Plötzlich trommelte es an seine Tür. »Die machen die Grenze dicht!« Was? Wie spät war es? Janus fuhr hoch, schaute auf seinen Wecker – 6:15 Uhr –, sprang aus dem Bett und lief im Schlafanzug auf den Flur. »RIAS Berlin, eine freie Stimme der freien Welt!«, hörte er und rannte zu der offen stehenden Tür drei Zimmer weiter. »Panzerspähwagen und schwer bewaffnete Betriebskampfgruppen vor dem Brandenburger Tor.«
Zwei Kommilitonen saßen vor dem Radio, er rief ihnen zu: »Das müssen alle hören!«
Sie brachten Radio und Antenne in den Gemeinschaftsraum, öffneten die Fenster, drehten den Regler hoch und ließen die Meldungen durchs Dorf dröhnen. Bald saßen da fünf, dann acht, auch aus anderen Häusern kamen Kommilitonen angerannt.
Fassungslos folgten sie dem Dauerstakkato: »S- und U-Bahn-Verkehr unterbrochen«, »Oberbaumbrücke gesperrt«, »Das Pflaster am Potsdamer Platz wird aufgerissen, gerade werden Betonpfähle eingerammt«.
Janus war gerade zweiundzwanzig Jahre alt geworden. Ein hochgewachsener sportlicher Mann mit schwarzen Haaren und auffällig dunklen Augen. Vor einem halben Jahr hatte er seinen Studienort gewechselt, war von Tübingen – wo er geboren wurde und wo auch seine Mutter lebte – nach Berlin gezogen, dem Zentrum der freien Welt, dem Mekka der Kunst. Aufgrund seiner guten Noten im Vorphysikum hatte man ihm einen Studienplatz an der Freien Universität bewilligt.

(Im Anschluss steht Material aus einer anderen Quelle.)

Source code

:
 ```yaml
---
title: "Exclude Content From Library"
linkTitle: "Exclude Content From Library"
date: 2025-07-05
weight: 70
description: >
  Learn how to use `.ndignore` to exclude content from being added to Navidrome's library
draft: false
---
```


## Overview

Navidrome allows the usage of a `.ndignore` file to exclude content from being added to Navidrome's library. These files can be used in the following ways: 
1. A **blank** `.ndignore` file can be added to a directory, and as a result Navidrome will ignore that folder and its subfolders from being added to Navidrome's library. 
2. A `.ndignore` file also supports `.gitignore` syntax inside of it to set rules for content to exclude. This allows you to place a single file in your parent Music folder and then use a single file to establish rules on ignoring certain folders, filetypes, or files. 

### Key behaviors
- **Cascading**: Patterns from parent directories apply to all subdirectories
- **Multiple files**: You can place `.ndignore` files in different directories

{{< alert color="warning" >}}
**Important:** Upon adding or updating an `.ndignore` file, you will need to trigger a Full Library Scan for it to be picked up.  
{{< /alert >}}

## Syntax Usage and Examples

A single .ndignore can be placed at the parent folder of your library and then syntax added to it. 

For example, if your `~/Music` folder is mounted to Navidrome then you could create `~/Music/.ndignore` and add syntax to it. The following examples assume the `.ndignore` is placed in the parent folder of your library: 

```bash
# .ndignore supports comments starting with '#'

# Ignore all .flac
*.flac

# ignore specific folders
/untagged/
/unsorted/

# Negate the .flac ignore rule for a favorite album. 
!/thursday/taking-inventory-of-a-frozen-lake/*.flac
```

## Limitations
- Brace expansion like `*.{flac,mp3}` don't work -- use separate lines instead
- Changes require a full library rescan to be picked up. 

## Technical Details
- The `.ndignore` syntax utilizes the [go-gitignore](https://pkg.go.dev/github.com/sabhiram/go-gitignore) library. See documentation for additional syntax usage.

Eigentlich hatte er vorgehabt, zusammen mit seinem Freund Fabian, den er von seiner Zeit bei den Gebirgsjägern in Mittenwald kannte, nach Berlin zu ziehen. An den Wochenenden hatten sie gemeinsam musiziert und darüber diskutiert, wie Fabian aus der Bürgerlichkeit seines Elternhauses ausbrechen und Janus sich aus der engen, aus selbstgerechten Gewissheiten zusammengekleisterten Welt seiner Mutter befreien könnte. Aber vier Wochen vor ihrem Umzug war Fabian bei einem Alleingang in den Bergen abgestürzt. Die Bergwacht hatte nur noch seinen Rucksack gefunden.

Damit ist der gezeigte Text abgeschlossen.